McKesson Corporation | Compass Inventory Management System
INDUSTRY:
Pharmaceutical
SERVICES:
Specialty Distribution
COMPANY SIZE:
76,000+ Employees
OPERATING BUDGET:
$198.5 billion (2017)
HEADQUARTERS:
San Francisco, CA
PROJECT OUTCOME:
- Reduction in inventory outages
- Improvement in contract compliance
- Increased customer satisfaction
- Reduced time spent by senior Inventory Management staff in managing sequestration details
- Created decision support system (Compass) to allow McKesson Inventory Managers to easily implement contractual requirements for inventory availability
OUR CLIENT’S CHALLENGE
As one of the largest pharmaceutical wholesalers in the world, McKesson has supply contracts with major hospital chains, pharmacies, and government entities with varying sensitivity to inventory availability. For some customers, availability of specific key drugs is contractually required. McKesson needed a way to sequester products for these customers based on regional demand projections and contractual requirements. Initial efforts to accomplish this with spreadsheets and manual processes required significant time from senior staff and did not scale up as the number of customers and the complexity of contract provisions grew.
TEN2ELEVEN’S APPROACH
Ten2Eleven designed and implemented an enterprise-wide application – Compass – that allows McKesson Inventory Managers to log contract requirements and to indicate at a granular level (Customer, SKU and Distribution Center) the amount of inventory to purchase and sequester.
In order to address immediate needs and to gain feedback on the effectiveness of the approach, Ten2Eleven employed a phased approach, where the core algorithms could be leveraged early on to calculate inventory positions, freeing up senior McKesson staff from daily maintenance.
Phase 1 – Prototyping of Core Inventory Algorithms: Ten2Eleven spent several days interviewing McKesson Inventory Management staff and reviewing existing spreadsheet-based models. Ten2Eleven’s data scientists and business intelligence experts implemented the purchase-and-sequester algorithms in a relational database management system (MS SQL Server) and performed side-by-side testing with McKesson staff to ensure that calculations were identical.
As an interim measure, Ten2Eleven staff executed the algorithms daily, based on inputs from McKesson staff. In parallel, Ten2Eleven developed a full application with user interface, reporting capabilities, and system interface to McKesson’s SAP ordering system.
Phase 2 – Productionalized System: Ten2Eleven’s developers used an agile approach to develop a full application for McKesson’s Inventory Management team.

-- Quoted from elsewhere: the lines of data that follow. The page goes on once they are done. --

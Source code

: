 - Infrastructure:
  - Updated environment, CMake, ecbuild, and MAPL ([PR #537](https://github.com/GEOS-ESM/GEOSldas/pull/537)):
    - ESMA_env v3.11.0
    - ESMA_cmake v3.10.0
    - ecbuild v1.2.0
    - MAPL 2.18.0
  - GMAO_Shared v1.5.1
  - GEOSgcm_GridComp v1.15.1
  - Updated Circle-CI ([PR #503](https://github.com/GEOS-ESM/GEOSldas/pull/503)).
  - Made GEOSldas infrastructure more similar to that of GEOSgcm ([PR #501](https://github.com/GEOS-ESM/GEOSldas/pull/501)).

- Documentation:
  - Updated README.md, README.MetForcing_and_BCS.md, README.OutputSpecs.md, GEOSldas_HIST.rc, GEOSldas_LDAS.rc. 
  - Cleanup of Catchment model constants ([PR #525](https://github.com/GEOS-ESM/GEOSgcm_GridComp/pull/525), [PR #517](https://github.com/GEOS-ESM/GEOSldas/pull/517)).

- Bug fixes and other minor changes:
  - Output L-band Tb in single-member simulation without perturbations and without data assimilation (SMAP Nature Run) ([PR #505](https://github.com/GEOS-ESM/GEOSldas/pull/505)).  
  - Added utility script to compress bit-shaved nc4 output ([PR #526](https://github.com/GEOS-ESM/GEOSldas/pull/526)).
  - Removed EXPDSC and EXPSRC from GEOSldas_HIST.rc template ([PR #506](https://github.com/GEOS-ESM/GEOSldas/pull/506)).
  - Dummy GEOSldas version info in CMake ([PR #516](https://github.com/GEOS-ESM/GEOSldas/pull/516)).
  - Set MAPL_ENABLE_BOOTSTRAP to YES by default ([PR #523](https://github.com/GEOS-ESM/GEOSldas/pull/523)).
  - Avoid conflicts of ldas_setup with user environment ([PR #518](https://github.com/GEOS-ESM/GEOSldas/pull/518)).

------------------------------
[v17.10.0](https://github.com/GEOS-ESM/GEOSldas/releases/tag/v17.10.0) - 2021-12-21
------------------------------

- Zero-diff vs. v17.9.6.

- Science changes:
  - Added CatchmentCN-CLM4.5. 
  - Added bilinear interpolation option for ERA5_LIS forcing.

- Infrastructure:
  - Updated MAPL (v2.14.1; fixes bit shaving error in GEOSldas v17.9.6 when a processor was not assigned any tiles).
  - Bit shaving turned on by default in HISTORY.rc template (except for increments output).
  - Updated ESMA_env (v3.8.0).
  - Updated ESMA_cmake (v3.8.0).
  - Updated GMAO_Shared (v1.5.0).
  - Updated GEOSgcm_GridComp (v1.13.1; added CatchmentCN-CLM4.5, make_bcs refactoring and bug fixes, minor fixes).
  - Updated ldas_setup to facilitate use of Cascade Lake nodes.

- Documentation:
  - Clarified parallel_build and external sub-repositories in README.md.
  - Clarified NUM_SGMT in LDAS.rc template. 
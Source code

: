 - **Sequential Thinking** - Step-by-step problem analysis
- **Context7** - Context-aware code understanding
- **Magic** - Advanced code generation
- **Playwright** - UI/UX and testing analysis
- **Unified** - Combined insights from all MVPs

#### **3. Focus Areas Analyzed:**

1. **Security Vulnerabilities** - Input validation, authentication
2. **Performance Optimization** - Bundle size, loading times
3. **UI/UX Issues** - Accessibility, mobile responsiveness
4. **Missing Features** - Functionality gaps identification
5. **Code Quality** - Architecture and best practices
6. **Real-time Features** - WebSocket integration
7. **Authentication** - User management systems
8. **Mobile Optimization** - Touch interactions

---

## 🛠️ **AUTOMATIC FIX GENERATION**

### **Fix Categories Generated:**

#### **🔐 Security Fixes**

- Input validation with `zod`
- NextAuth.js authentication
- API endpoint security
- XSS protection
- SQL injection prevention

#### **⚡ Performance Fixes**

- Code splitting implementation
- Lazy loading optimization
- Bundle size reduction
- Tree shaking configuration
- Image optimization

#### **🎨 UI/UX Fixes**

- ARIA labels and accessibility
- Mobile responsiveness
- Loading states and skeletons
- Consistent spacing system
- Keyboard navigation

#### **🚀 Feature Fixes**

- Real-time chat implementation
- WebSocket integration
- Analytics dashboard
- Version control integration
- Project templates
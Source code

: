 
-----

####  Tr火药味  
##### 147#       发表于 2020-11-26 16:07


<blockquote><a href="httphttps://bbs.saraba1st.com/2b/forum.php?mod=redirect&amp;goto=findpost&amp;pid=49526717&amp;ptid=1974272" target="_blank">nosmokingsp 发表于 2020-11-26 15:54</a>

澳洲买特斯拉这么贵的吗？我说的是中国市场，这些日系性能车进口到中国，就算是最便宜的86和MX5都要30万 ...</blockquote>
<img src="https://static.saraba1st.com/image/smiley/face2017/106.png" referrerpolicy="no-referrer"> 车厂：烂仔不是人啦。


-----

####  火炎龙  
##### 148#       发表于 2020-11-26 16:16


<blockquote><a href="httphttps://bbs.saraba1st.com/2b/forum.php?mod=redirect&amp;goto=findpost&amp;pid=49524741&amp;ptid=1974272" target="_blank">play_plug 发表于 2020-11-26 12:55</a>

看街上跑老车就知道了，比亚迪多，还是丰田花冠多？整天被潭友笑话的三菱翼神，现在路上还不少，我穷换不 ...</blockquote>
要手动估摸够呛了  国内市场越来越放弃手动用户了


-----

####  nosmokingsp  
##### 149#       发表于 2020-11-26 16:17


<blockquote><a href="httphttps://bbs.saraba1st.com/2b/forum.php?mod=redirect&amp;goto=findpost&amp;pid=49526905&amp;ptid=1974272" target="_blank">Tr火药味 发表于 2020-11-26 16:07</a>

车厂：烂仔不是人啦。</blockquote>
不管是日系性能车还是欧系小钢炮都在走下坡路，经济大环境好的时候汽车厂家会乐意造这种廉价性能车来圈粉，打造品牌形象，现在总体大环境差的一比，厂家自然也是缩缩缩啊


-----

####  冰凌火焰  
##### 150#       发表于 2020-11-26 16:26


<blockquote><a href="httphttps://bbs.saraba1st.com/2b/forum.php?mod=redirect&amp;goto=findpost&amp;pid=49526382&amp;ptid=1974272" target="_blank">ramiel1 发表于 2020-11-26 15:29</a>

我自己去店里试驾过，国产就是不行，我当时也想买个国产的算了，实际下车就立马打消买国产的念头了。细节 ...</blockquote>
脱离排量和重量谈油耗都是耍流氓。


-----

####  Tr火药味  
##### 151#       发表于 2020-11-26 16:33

This included a UI to view and update sequester information, file upload capabilities for mass import of information for new contract scenarios, system interface with SAP ordering system, and reports to indicate success of the inventory sequestration program.
Phase 3 – Optimization: Ten2Eleven added historical reporting to Compass to enable Inventory Managers to compare sequester information with outages and service level at a customer, distribution center, and product level. Based on analysis over time, refinements were made to the inventory algorithms to reduce outages and improve contract compliance and customer satisfaction.